The mission itself has Bond sent to Istanbul to retrieve a code machine being offered by a possible defector Tatiana, played by Daniela Bianchi, and once more dubbed by another actress Barbara Jefford in this case. Aided by a paternal Ali Karem Bey, Bond witnesses a girl fight in a gipsy camp and manages to spirit away Tatiana and her code machine, fully aware that it might be a trap. And indeed it is. Spectre – angered by the death of their operative Dr No – have organised everything to get revenge on Bond. Red Grant (a Rutger Hauer-like Robert Shaw) is tailing him at the behest of lesbian shoe stabber Rosa Klebb, played with bottle glass spectacles by famed Kurt Weill (who she also married) chanteuse Lotte Lenya. This piece of casting feels like Bond is also beginning to collect personalities, but Rosa is a wonderful character. Of course, there’s the usual lazy homophobia. Her villainy marked by her outsider sexuality – but there’s also something about her energy that escapes the easy constraints of villainy.

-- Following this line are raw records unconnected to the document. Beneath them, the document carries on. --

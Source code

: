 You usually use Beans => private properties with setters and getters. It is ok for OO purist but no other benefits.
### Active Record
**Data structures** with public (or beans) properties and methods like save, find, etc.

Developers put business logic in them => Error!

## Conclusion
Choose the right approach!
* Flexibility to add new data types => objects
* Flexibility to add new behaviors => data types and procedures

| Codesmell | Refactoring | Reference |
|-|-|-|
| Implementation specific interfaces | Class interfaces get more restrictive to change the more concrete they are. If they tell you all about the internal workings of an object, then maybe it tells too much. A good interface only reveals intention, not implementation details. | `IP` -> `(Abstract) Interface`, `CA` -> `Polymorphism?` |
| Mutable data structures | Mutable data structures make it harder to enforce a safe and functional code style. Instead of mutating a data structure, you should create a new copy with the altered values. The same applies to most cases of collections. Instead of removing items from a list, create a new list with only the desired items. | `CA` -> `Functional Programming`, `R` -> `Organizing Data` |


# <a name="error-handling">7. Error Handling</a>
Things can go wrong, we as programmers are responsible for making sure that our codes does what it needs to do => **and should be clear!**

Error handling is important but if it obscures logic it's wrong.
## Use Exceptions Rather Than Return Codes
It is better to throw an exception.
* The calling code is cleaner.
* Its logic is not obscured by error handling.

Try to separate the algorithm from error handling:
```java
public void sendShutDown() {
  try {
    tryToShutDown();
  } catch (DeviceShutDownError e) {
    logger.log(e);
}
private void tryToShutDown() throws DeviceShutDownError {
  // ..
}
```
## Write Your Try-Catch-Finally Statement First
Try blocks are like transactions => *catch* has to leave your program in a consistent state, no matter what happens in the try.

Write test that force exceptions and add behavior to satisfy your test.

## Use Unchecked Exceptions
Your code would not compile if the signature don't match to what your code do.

Bond is always up against the heterogeneous world of characters, endeavouring to conquer the world for the Victorian daddy of M, but in reality, he has more in common with the deviants he ostensibly opposes. With his fastidious drink habits and his close attention to personal grooming, there’s something of the dandy to him and as Jeanette Winterson pointed out: he’s basically gay.
The action of From Russia with Love is much improved and the set-piece of the bombing of the embassy and the fight in the gipsy camp is imaginatively and fluently presented. There are still some gross cock-ups. Some basic continuity errors in Klebb’s visit to the training camp and when a missing shot has been replaced by a reversed shot that we then see in the normal direction. But the most accomplished sequence and the first genuinely exciting fight scene in a Bond movie comes when Bond faces off with his red wine with fish nemesis Red Grant. In the confined space of the railway carriage, the fight is exciting and brutal. The sound effects of the blows and the train on the tracks dominate the soundtrack. It also matters because Grant and Bond actually hate each other. They represent two different world views, two different classes. This is the Cold War in person, being fought between Grant’s working-class fellow traveller and Bond’s unthinkingly loyal government man. The train fight will be revisited in The Spy Who Loved Me and most recently Daniel Craig’s Spectre; the latter being the best part of that woeful film.
With that fight over, we still have some action sequences to go, but the film as a drama is essentially over. A seriously thrilling helicopter v. man chase and a boat chase which ends in explosions and burning bodies galore fill out the scene and we have a coda in the hotel with Klebb and her stabbing shoe, an image that terrified me when I saw it as a kid. Stabbing and with such a low weapon felt all too real, all too painful. The film out-earned Dr No but the next film was already being planned and the end title promise of ‘James Bond will return in Goldfinger’ promised that this secret agent was here to stay.